Research has demonstrated that the perception of control (most often based on actual control) has a positive effect on occupant health (Boerstra et al., 2013), satisfaction (Lee and Brand, 2005; Boerstra et al., 2015), tolerance for fluctuation of indoor condition (Baker and Standeven, 1997; Schweiker and Wagner, 2016), performance (Leaman and Bordass, 1999; Boerstra et al., 2015), turnover, and commitment to the organization (Veitch et al., 2007). More relevant to our interest, studies have shown that improved occupant control over building energy systems has enhanced energy-saving attempts in both residential and commercial buildings (Emery and Kippenhan, 2006). Reduced energy consumption can be achieved by adjusting HVAC systems better (Yun, 2018; Papadopoulos et al., 2019), relying on natural ventilation and daylighting (Breesch, 2006; Menassa et al., 2013), and turning off appliances when not needed (Ehrhardt-Martinez et al., 2015). Therefore, our study examined the impact of perceived ease of access to building control features as an addition to the original TPB framework, and we hypothesized it to have a direct effect on energy-saving intention and a direct effect on energy-saving behavior.

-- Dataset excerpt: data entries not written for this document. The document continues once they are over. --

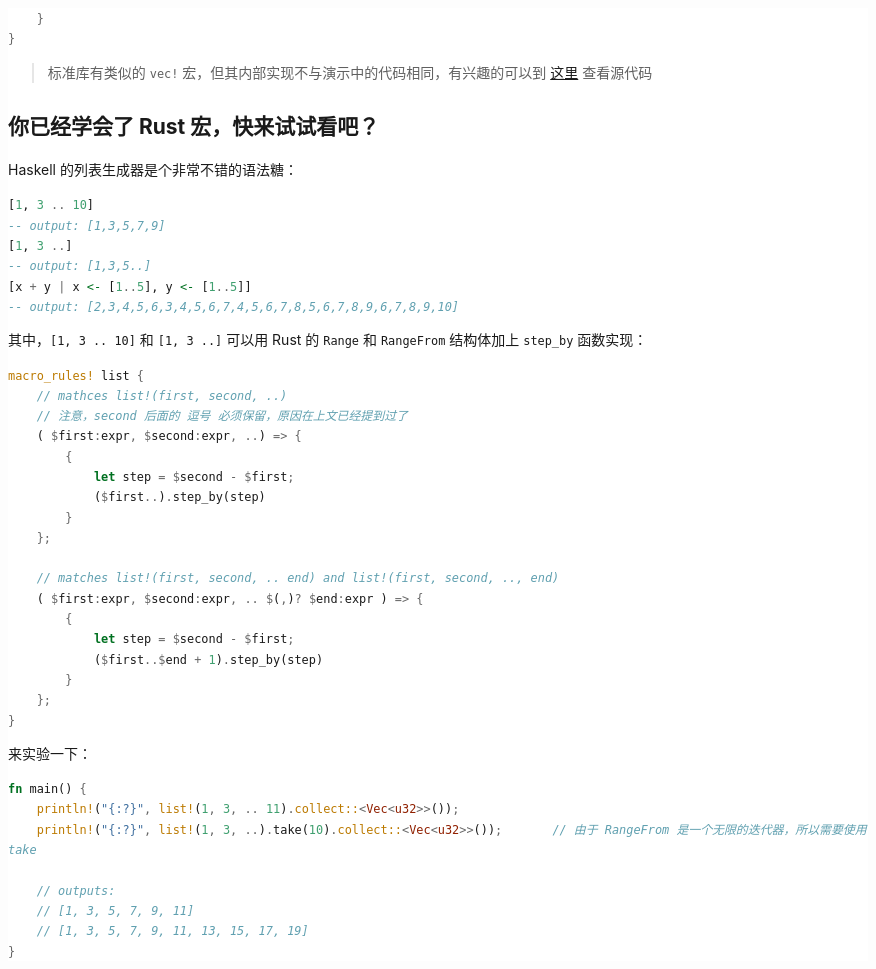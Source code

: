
 ```rust
    }
}
```

> 标准库有类似的 `vec!` 宏，但其内部实现不与演示中的代码相同，有兴趣的可以到 [这里](https://doc.rust-lang.org/stable/alloc/macro.vec.html) 查看源代码

## 你已经学会了 Rust 宏，快来试试看吧？

Haskell 的列表生成器是个非常不错的语法糖：

```haskell
[1, 3 .. 10]
-- output: [1,3,5,7,9]
[1, 3 ..]
-- output: [1,3,5..]
[x + y | x <- [1..5], y <- [1..5]]
-- output: [2,3,4,5,6,3,4,5,6,7,4,5,6,7,8,5,6,7,8,9,6,7,8,9,10]
```

其中，`[1, 3 .. 10]` 和 `[1, 3 ..]` 可以用 Rust 的 `Range` 和 `RangeFrom` 结构体加上 `step_by` 函数实现：

```rust
macro_rules! list {
    // mathces list!(first, second, ..)
    // 注意，second 后面的 逗号 必须保留，原因在上文已经提到过了
    ( $first:expr, $second:expr, ..) => {
        {
            let step = $second - $first;
            ($first..).step_by(step)
        }
    };

    // matches list!(first, second, .. end) and list!(first, second, .., end)
    ( $first:expr, $second:expr, .. $(,)? $end:expr ) => {
        {
            let step = $second - $first;
            ($first..$end + 1).step_by(step)
        }
    };
}
```

来实验一下：

```rust
fn main() {
    println!("{:?}", list!(1, 3, .. 11).collect::<Vec<u32>>());
    println!("{:?}", list!(1, 3, ..).take(10).collect::<Vec<u32>>());       // 由于 RangeFrom 是一个无限的迭代器，所以需要使用 take

    // outputs:
    // [1, 3, 5, 7, 9, 11]
    // [1, 3, 5, 7, 9, 11, 13, 15, 17, 19]
}
```


[_Item_]: https://doc.rust-lang.org/reference/items.html
[_BlockExpression_]: https://doc.rust-lang.org/reference/expressions/block-expr.html
[_Statement_]: https://doc.rust-lang.org/reference/statements.html
[_Pattern_]: https://doc.rust-lang.org/reference/patterns.html
[_Expression_]: https://doc.rust-lang.org/reference/expressions.html
[_Type_]: https://doc.rust-lang.org/reference/types.html#type-expressions
[IDENTIFIER_OR_KEYWORD]: https://doc.rust-lang.org/reference/identifiers.html
[_TypePath_]: https://doc.rust-lang.org/reference/paths.html#paths-in-types
[_TokenTree_]: https://doc.rust-lang.org/reference/macros.html#macro-invocation
[token]: https://doc.rust-lang.org/reference/tokens.html
[_Attr_]: https://doc.rust-lang.org/reference/attributes.html
[LIFETIME_TOKEN]: https://doc.rust-lang.org/reference/tokens.html#lifetimes-and-loop-labels
[_Visibility_]: https://doc.rust-lang.org/reference/visibility-and-privacy.html
[_LiteralExpression_]: https://doc.rust-lang.org/reference/expressions/literal-expr.html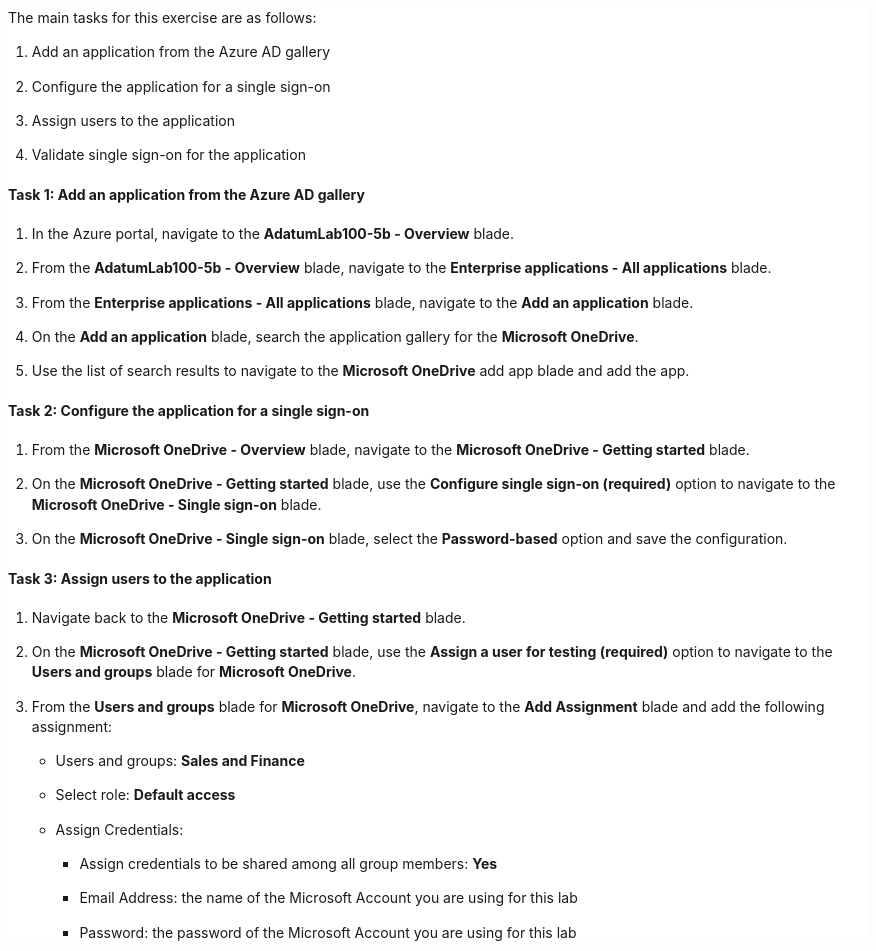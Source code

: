 The main tasks for this exercise are as follows:

1. Add an application from the Azure AD gallery

1. Configure the application for a single sign-on

1. Assign users to the application

1. Validate single sign-on for the application


#### Task 1: Add an application from the Azure AD gallery

1. In the Azure portal, navigate to the **AdatumLab100-5b - Overview** blade. 

1. From the **AdatumLab100-5b - Overview** blade, navigate to the **Enterprise applications - All applications** blade.

1. From the **Enterprise applications - All applications** blade, navigate to the **Add an application** blade. 

1. On the **Add an application** blade, search the application gallery for the **Microsoft OneDrive**. 

1. Use the list of search results to navigate to the **Microsoft OneDrive** add app blade and add the app.


#### Task 2: Configure the application for a single sign-on

1. From the **Microsoft OneDrive - Overview** blade, navigate to the **Microsoft OneDrive - Getting started** blade. 

1. On the **Microsoft OneDrive - Getting started** blade, use the **Configure single sign-on (required)** option to navigate to the **Microsoft OneDrive - Single sign-on** blade. 

1. On the **Microsoft OneDrive - Single sign-on** blade, select the **Password-based** option and save the configuration.


#### Task 3: Assign users to the application

1. Navigate back to the **Microsoft OneDrive - Getting started** blade. 

1. On the **Microsoft OneDrive - Getting started** blade, use the **Assign a user for testing (required)** option to navigate to the **Users and groups** blade for **Microsoft OneDrive**. 

1. From the **Users and groups** blade for **Microsoft OneDrive**, navigate to the **Add Assignment** blade and add the following assignment:

    - Users and groups: **Sales and Finance**

    - Select role: **Default access**

    - Assign Credentials: 

        - Assign credentials to be shared among all group members: **Yes**

        - Email Address: the name of the Microsoft Account you are using for this lab

        - Password: the password of the Microsoft Account you are using for this lab

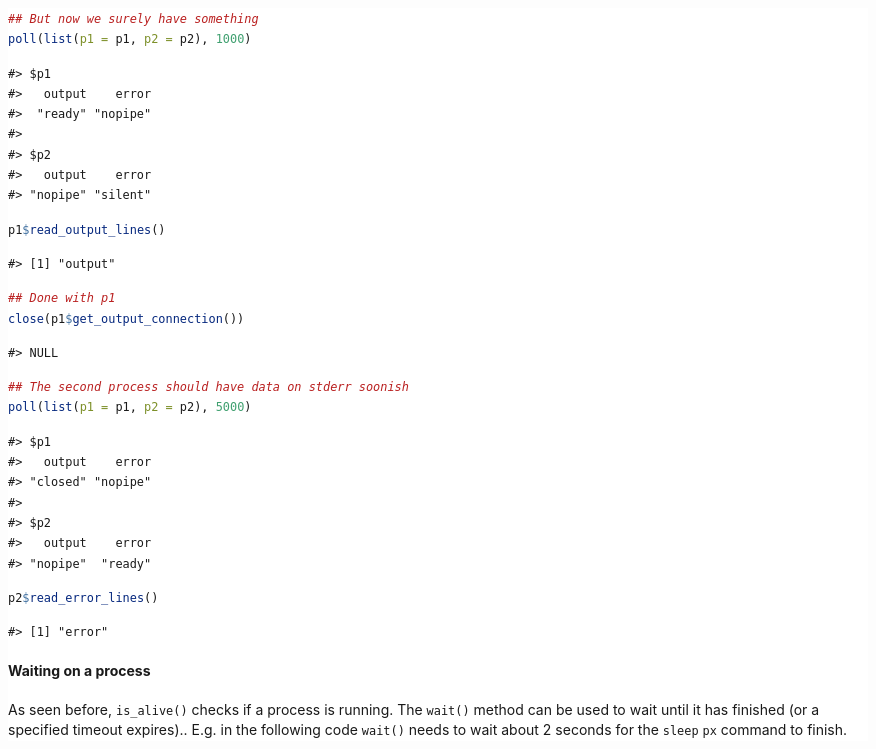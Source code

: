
 ```r
## But now we surely have something
poll(list(p1 = p1, p2 = p2), 1000)
```

```
#> $p1
#>   output    error 
#>  "ready" "nopipe" 
#> 
#> $p2
#>   output    error 
#> "nopipe" "silent"
```

```r
p1$read_output_lines()
```

```
#> [1] "output"
```

```r
## Done with p1
close(p1$get_output_connection())
```

```
#> NULL
```

```r
## The second process should have data on stderr soonish
poll(list(p1 = p1, p2 = p2), 5000)
```

```
#> $p1
#>   output    error 
#> "closed" "nopipe" 
#> 
#> $p2
#>   output    error 
#> "nopipe"  "ready"
```

```r
p2$read_error_lines()
```

```
#> [1] "error"
```

#### Waiting on a process

As seen before, `is_alive()` checks if a process is running. The `wait()`
method can be used to wait until it has finished (or a specified timeout
expires).. E.g. in the following code `wait()` needs to wait about 2 seconds
for the `sleep` `px` command to finish.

Differences in Energy Saving in Single-Person Versus Shared Offices
There is little research directly examining the distinct factors contributing to energy saving in single-person offices versus shared offices. However, a few uncovered differences between single-person and shared offices suggest unique challenges and opportunities for each of the office types. First, research demonstrated that the number of occupants influences the ways in which occupants restore thermal comfort (Jung and Jazizadeh, 2019). One experimental study found that the opening/closing windows and putting on/taking off clothes increases with the number of occupants, while turning on ceiling fans occurs most often in single-person offices (Schweiker and Wagner, 2016). Another study found that occupants in shared offices operate blinds less often than occupants in private offices and are more tolerant of intensive daylight (Haldi and Robinson, 2010). O’Brien and Gunay (2014) summarized several studies and concluded that the number of adaptive actions decreases significantly in shared spaces compared to in private offices, indicating that people might be shyer about adjusting workplace conditions and/or are afraid they will annoy co-workers (Hunt, 1979; Foster and Oreszczyn, 2001). A different survey study later confirmed that the fear of bothering others is very pronounced among office workers, and many of the surveyed workers believe that personalized control systems (e.g., task lighting, desk fans) have greater potential to empower occupants to improve their comfort in energy efficient ways (Day and O’Brien, 2017). We believe the lack of control or perceived control poses a more serious challenge in shared offices than in single-person offices.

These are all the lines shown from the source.